Daily News  |  August 4, 2001  |  Share  |  Source article

Michael Bloomberg has a Kathie Lee Gifford problem.

Nonunion workers toiling for 60 cents an hour in Salvadoran sweatshops made the "Mike for Mayor" T-shirts that are being distributed by the billionaire's self-funded mayoral campaign.

The National Labor Committee, an advocacy group for worker and human rights in Central America, researched the origin of the T-shirts at the request of the Daily News and concluded they were sweatshop-produced.

"When you are talking about El Salvador, you are talking about a place where there is no rule of law when it comes to the apparel factories," said Charles Kernaghan, the group's director.

The shirts were made by Delta, a Georgia-based apparel supplier, and "assembled in El Salvador of U.S. components," according to the label inside the collar. A U.S. silk-screener added the "Mike for Mayor" lettering across the chest.

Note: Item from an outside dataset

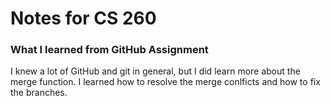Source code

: # Notes for CS 260
### What I learned from GitHub Assignment
I knew a lot of GitHub and git in general, but I did learn more about the merge function. I learned how to resolve the merge conlficts and how to fix the branches.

The Bloomberg campaign ordered the shirts from a Manhattan supplier of political materials, N.G. Slater, and was unaware of sweatshop involvement, said campaign adviser Bill Cunningham.

"If that is accurate - and it is news to us - I can assure you we will not be ordering any shirts from them again," he said.

Customs Service records show that Delta imports shirts from two factories in El Salvador: Industrias Amitex and J & A Textiles.

The labor committee has found horrendous conditions - by U.S. standards - at the Amitex plant, including mandatory pregnancy tests for women seeking jobs, mandatory 11-hour shifts and an average workweek of 65 hours.

Pay averages 60 cents an hour, the legal minimum wage, which places, by the Salvadoran government's own definition, a worker in "extreme poverty."

The advocacy group has conducted no such investigation of J & A Textiles but said conditions in Salvadoran garment factories are virtually the same.

"I'm comfortable saying that if it's in El Salvador, it's a sweatshop," Kernaghan said.

Informed by The News of the committee's findings, officials at Delta did not respond to a request for comment.

Cunningham noted that a variety of politicians, from former presidential candidate Ralph Nader to Sen. Hillary Clinton, have ordered goods from N.G. Slater. "So you have a great story - all of these politicians are using a firm that patronizes sweatshops," he said.

But Alan Slater, the company's vice president, said the buttons and other materials he produces in-house are made by unionized workers. T-shirts, however, are ordered from a supplier.

He said neither Nader nor Clinton had purchased T-shirts through him, and that few politicians do.

When the Bloomberg campaign ordered the 500 shirts, Slater said, he never thought to ask his supplier to provide union-made apparel. Bloomberg's representative did not specify such a requirement, he added.

"Now I know why the Delta shirt is so cheap," Slater said.

If Bloomberg wants advice on handling the problem, he could turn to Gifford.

After it was revealed that her line of clothing was being made in sweatshops, the TV star joined a national organization that created a manufacturing code of conduct. A clothing maker or retailer subscribes to the code and makes its factories agree to abide by it.